▶ **WHAT THE TASK ASKS**
Your response should be every line from the entries that includes the string "utiliser".

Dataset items
* * * * *

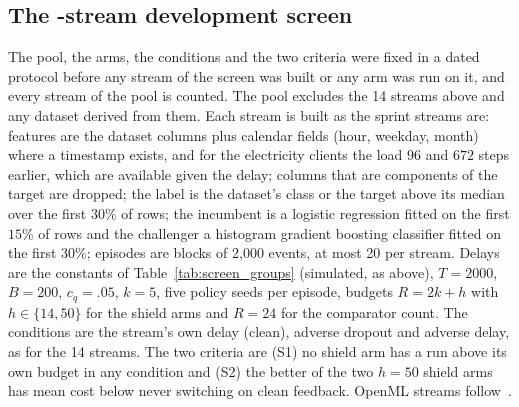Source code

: \documentclass[10pt]{article}
\theoremstyle{plain}
\theoremstyle{definition}
\begin{document}
\subsection{The \ScreenPool-stream development screen}\label{app:screen}
The pool, the arms, the conditions and the two criteria were fixed in a dated protocol before any stream of the screen was built or any arm was run on it, and every stream of the pool is counted. The pool excludes the 14 streams above and any dataset derived from them. Each stream is built as the sprint streams are: features are the dataset columns plus calendar fields (hour, weekday, month) where a timestamp exists, and for the electricity clients the load $96$ and $672$ steps earlier, which are available given the delay; columns that are components of the target are dropped; the label is the dataset's class or the target above its median over the first $30\%$ of rows; the incumbent is a logistic regression fitted on the first $15\%$ of rows and the challenger a histogram gradient boosting classifier fitted on the first $30\%$; episodes are blocks of 2{,}000 events, at most 20 per stream. Delays are the constants of Table~\ref{tab:screen_groups} (simulated, as above), $T=2000$, $B=200$, $c_q=.05$, $k=5$, five policy seeds per episode, budgets $R=2k+h$ with $h\in\{14,50\}$ for the shield arms and $R=24$ for the comparator count. The conditions are the stream's own delay (clean), adverse dropout and adverse delay, as for the 14 streams. The two criteria are (S1) no shield arm has a run above its own budget in any condition and (S2) the better of the two $h=50$ shield arms has mean cost below never switching on clean feedback. OpenML streams follow~\citep{vanschoren2014openml}.

\begin{table}[!htbp]
\caption{Groups of the public screen: source, label, simulated delay in events, number of streams in the pool and number that meet S2 (the better $h=50$ shield arm costs less than never switching on clean feedback).}\label{tab:screen_groups}
\centering\small

\end{table}

{\small}

{\small}
\end{document}
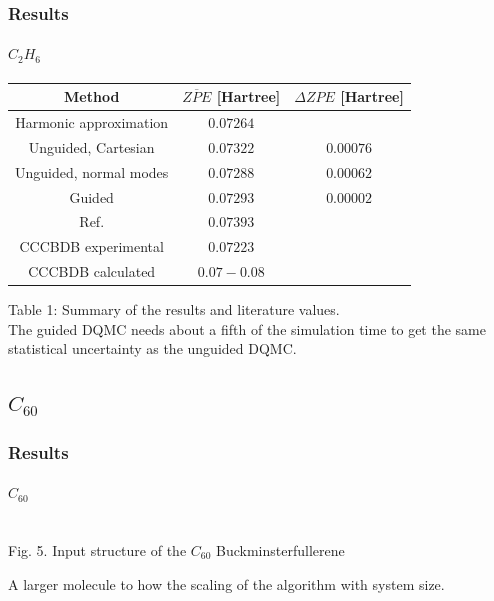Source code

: \documentclass[16pt]{beamer}
\begin{document}
\begin{frame}
\frametitle{Results}
\framesubtitle{$C_2 H_6$}
\begin{table}[h]
\centering
 \begin{tabular}{||c | c | c||} 
 \hline
 Method & $\overline{ZPE}$ [Hartree] & $\Delta ZPE$ [Hartree] \\ [0.5ex] 
 \hline\hline
 Harmonic approximation & $0.07264$ & \\
 \hline
 Unguided, Cartesian & $0.07322$ &  $0.00076$\\
  \hline
 Unguided, normal modes & $0.07288$ &  $0.00062$\\
 \hline
 Guided & $0.07293$ & $0.00002$ \\
 \hline
 Ref. \cite{c2h6} & $0.07393$ &\\
 \hline
 CCCBDB experimental & $0.07223$ & \\
 \hline
 CCCBDB calculated & $0.07 - 0.08$ & \\
 \hline
\end{tabular}
\end{table}
Table 1: Summary of the results and literature values.\\
The guided DQMC needs about a fifth of the simulation time to get the same statistical uncertainty as the unguided DQMC. 
\end{frame}

\subsection{$C_{60}$}

\begin{frame}
\frametitle{Results}
\framesubtitle{$C_{60}$}
\begin{center}
\\
Fig. 5. Input structure of the $C_{60}$ Buckminsterfullerene
\end{center}
A larger molecule to how the scaling of the algorithm with system size.
\end{frame}
\end{document}
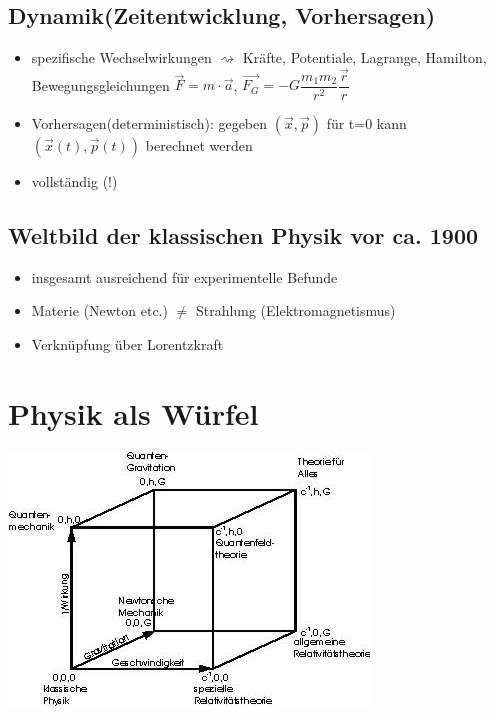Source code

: 				\subsection{Dynamik(Zeitentwicklung, Vorhersagen)}
					\begin{itemize}
						\item spezifische Wechselwirkungen $\rightsquigarrow$ Kräfte, Potentiale, Lagrange, Hamilton,\\
						Bewegungsgleichungen $\vec{F}=m \cdot \vec{a}$, $\vec{F_G}=-G\dfrac{m_1m_2}{r^2}\dfrac{\vec{r}}{r}$
						\item Vorhersagen(deterministisch): gegeben $ (\vec{x},\vec{p})$ für t=0 kann $(\vec{x}(t), \vec{p}(t))$ berechnet werden
						\item vollständig (!)
					\end{itemize}


				\subsection{Weltbild der klassischen Physik vor ca. 1900}
					\begin{itemize}
						\item insgesamt ausreichend für experimentelle Befunde
						\item Materie (Newton etc.) $\neq$ Strahlung (Elektromagnetismus)
						\item Verknüpfung über Lorentzkraft
					\end{itemize}

				\section{Physik als Würfel}
					\begin{center}
						\includegraphics[scale=2]{wurfel.jpg}
					\end{center}

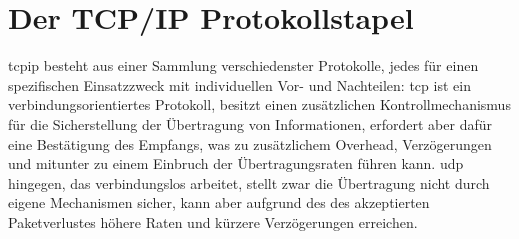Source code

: 
%


\section{Der TCP/IP Protokollstapel}
\label{chapter:grundlagen:tcpip}

\gls{tcpip} besteht aus einer Sammlung verschiedenster Protokolle, jedes für einen spezifischen Einsatzzweck mit individuellen Vor- und Nachteilen: \gls{tcp} \zB ist ein verbindungsorientiertes Protokoll, besitzt einen zusätzlichen Kontrollmechanismus für die Sicherstellung der Übertragung von Informationen, erfordert aber dafür eine Bestätigung des Empfangs, was zu zusätzlichem Overhead, Verzögerungen und mitunter zu einem Einbruch der Übertragungsraten führen kann. \gls{udp} hingegen, das verbindungslos arbeitet, stellt zwar die Übertragung nicht durch eigene Mechanismen sicher, kann aber aufgrund des des akzeptierten Paketverlustes höhere Raten und kürzere Verzögerungen erreichen. %

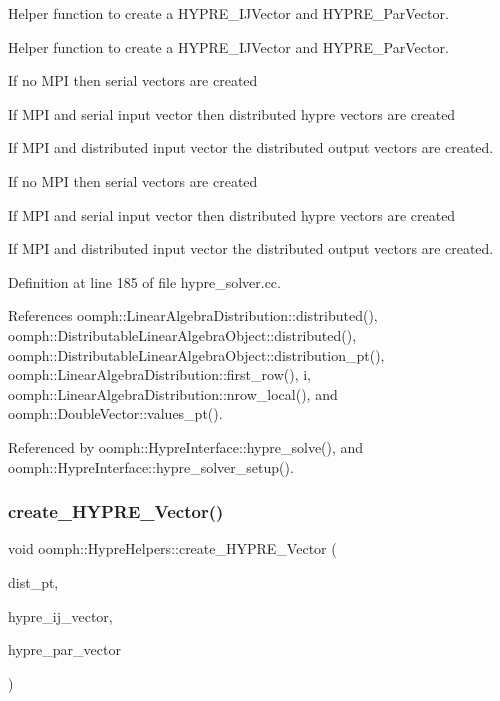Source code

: Helper function to create a H\+Y\+P\+R\+E\+\_\+\+I\+J\+Vector and H\+Y\+P\+R\+E\+\_\+\+Par\+Vector. 

Helper function to create a H\+Y\+P\+R\+E\+\_\+\+I\+J\+Vector and H\+Y\+P\+R\+E\+\_\+\+Par\+Vector.
\begin{DoxyItemize}
\item If no M\+PI then serial vectors are created
\item If M\+PI and serial input vector then distributed hypre vectors are created
\item If M\+PI and distributed input vector the distributed output vectors are created.
\item If no M\+PI then serial vectors are created
\item If M\+PI and serial input vector then distributed hypre vectors are created
\item If M\+PI and distributed input vector the distributed output vectors are created. 
\end{DoxyItemize}

Definition at line 185 of file hypre\+\_\+solver.\+cc.



References oomph\+::\+Linear\+Algebra\+Distribution\+::distributed(), oomph\+::\+Distributable\+Linear\+Algebra\+Object\+::distributed(), oomph\+::\+Distributable\+Linear\+Algebra\+Object\+::distribution\+\_\+pt(), oomph\+::\+Linear\+Algebra\+Distribution\+::first\+\_\+row(), i, oomph\+::\+Linear\+Algebra\+Distribution\+::nrow\+\_\+local(), and oomph\+::\+Double\+Vector\+::values\+\_\+pt().



Referenced by oomph\+::\+Hypre\+Interface\+::hypre\+\_\+solve(), and oomph\+::\+Hypre\+Interface\+::hypre\+\_\+solver\+\_\+setup().

\mbox{\label{namespaceoomph_1_1HypreHelpers_a1954ae1f68448b32a57816f65c478481}} 
\subsubsection{\texorpdfstring{create\+\_\+\+H\+Y\+P\+R\+E\+\_\+\+Vector()}{create\_HYPRE\_Vector()}\hspace{0.1cm}{\footnotesize\ttfamily [2/2]}}
{\footnotesize\ttfamily void oomph\+::\+Hypre\+Helpers\+::create\+\_\+\+H\+Y\+P\+R\+E\+\_\+\+Vector (\begin{DoxyParamCaption}\item[{const \hyperlink{classoomph_1_1LinearAlgebraDistribution}{Linear\+Algebra\+Distribution} $\ast$}]{dist\+\_\+pt,  }\item[{H\+Y\+P\+R\+E\+\_\+\+I\+J\+Vector \&}]{hypre\+\_\+ij\+\_\+vector,  }\item[{H\+Y\+P\+R\+E\+\_\+\+Par\+Vector \&}]{hypre\+\_\+par\+\_\+vector }\end{DoxyParamCaption})}



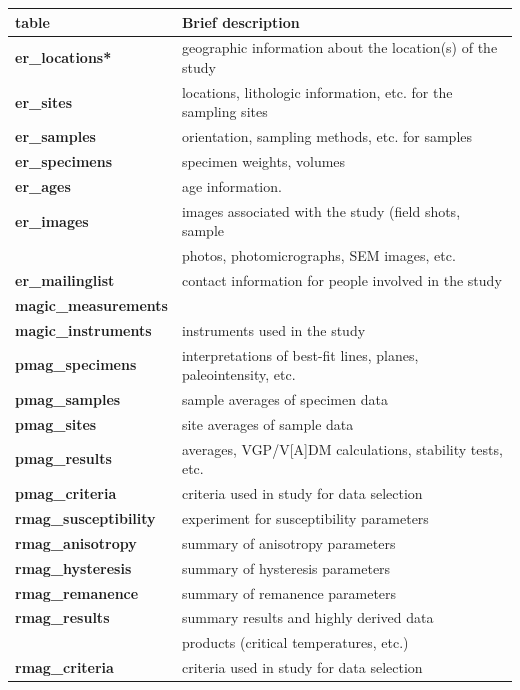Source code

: \documentclass[11pt]{book}
\begin{document}
{{{\begin{tabular}{ll}
\hline
table\qquad &Brief description\\
\hline
{\bf er\_locations*}\qquad & geographic information about the location(s) of the study\\
 {\bf er\_sites}\qquad & locations, lithologic information, etc. for the sampling sites\\
 {\bf er\_samples}\qquad & orientation, sampling methods, etc. for samples\\
  {\bf er\_specimens}\qquad &specimen weights, volumes\\
    {\bf er\_ages}\qquad &age information.\\
    {\bf er\_images}\qquad & images associated with the study (field shots, sample\\
    \qquad &photos, photomicrographs, SEM images, etc.\\
   {\bf er\_mailinglist}\qquad &contact information for people involved in the study\\
   \hline
   {\bf magic\_measurements} \qquad & \hskip 1em measurement data used in the study\\
    {\bf magic\_instruments}\qquad & instruments used in the study\\
       \hline
    {\bf pmag\_specimens}\qquad & interpretations of best-fit lines, planes, paleointensity, etc. \\
{\bf pmag\_samples}\qquad &sample averages of specimen data\\
{\bf pmag\_sites}\qquad & site averages of sample data\\
{\bf pmag\_results}\qquad & averages, VGP/V[A]DM calculations, stability tests, etc.\\
{\bf pmag\_criteria}\qquad &criteria used in study for data selection\\
   \hline
   {\bf rmag\_susceptibility}\qquad &experiment for susceptibility parameters\\
{\bf rmag\_anisotropy}\qquad & summary of anisotropy parameters\\
{\bf rmag\_hysteresis}\qquad & summary of hysteresis parameters\\
{\bf rmag\_remanence}\qquad &summary of remanence parameters\\
{\bf rmag\_results}\qquad &summary results and highly derived data \\
\qquad &products (critical temperatures, etc.)\\
{\bf rmag\_criteria}\qquad &criteria used in study for data selection\\
\hline
\end{tabular}



}}}
\end{document}

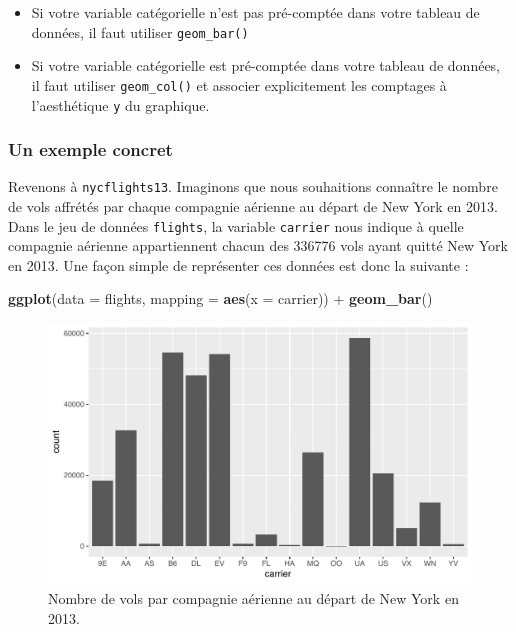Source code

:\documentclass[
  a4paper,
]{article}
\newenvironment{Shaded}{\begin{snugshade}}{\end{snugshade}}
\newcommand{\DataTypeTok}[1]{\textcolor[rgb]{0.00,0.34,0.68}{#1}}
\newcommand{\KeywordTok}[1]{\textcolor[rgb]{0.12,0.11,0.11}{\textbf{#1}}}
\newcommand{\NormalTok}[1]{\textcolor[rgb]{0.12,0.11,0.11}{#1}}
\newcommand{\OperatorTok}[1]{\textcolor[rgb]{0.12,0.11,0.11}{#1}}
\newcommand{\StringTok}[1]{\textcolor[rgb]{0.75,0.01,0.01}{#1}}
\providecommand{\tightlist}{%
  \setlength{\itemsep}{0pt}\setlength{\parskip}{0pt}}
\begin{document}
\begin{itemize}
\tightlist
\item
  Si votre variable catégorielle n'est pas pré-comptée dans votre tableau de données, il faut utiliser \texttt{geom\_bar()}
\item
  Si votre variable catégorielle est pré-comptée dans votre tableau de données, il faut utiliser \texttt{geom\_col()} et associer explicitement les comptages à l'aesthétique \texttt{y} du graphique.
\end{itemize}

\hypertarget{un-exemple-concret}{%
\subsubsection{Un exemple concret}\label{un-exemple-concret}}

Revenons à \texttt{nycflights13}. Imaginons que nous souhaitions connaître le nombre de vols affrétés par chaque compagnie aérienne au départ de New York en 2013. Dans le jeu de données \texttt{flights}, la variable \texttt{carrier} nous indique à quelle compagnie aérienne appartiennent chacun des 336776 vols ayant quitté New York en 2013. Une façon simple de représenter ces données est donc la suivante :

\begin{Shaded}
\begin{Highlighting}[]
\KeywordTok{ggplot}\NormalTok{(}\DataTypeTok{data =}\NormalTok{ flights, }\DataTypeTok{mapping =} \KeywordTok{aes}\NormalTok{(}\DataTypeTok{x =}\NormalTok{ carrier)) }\OperatorTok{+}
\StringTok{  }\KeywordTok{geom_bar}\NormalTok{()}
\end{Highlighting}
\end{Shaded}

\begin{figure}[htpb]

{\centering \includegraphics[width=0.9\linewidth]{figure/bpcarrier-1} 

}

\caption{Nombre de vols par compagnie aérienne au départ de New York en 2013.}\label{fig:bpcarrier}
\end{figure}
\end{document}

* * * * *

▶ **SOLUTION**
  Si votre variable catégorielle n'est pas pré-comptée dans votre tableau de données, il faut utiliser \texttt{geom\_bar()}
  Si votre variable catégorielle est pré-comptée dans votre tableau de données, il faut utiliser \texttt{geom\_col()} et associer explicitement les comptages à l'aesthétique \texttt{y} du graphique.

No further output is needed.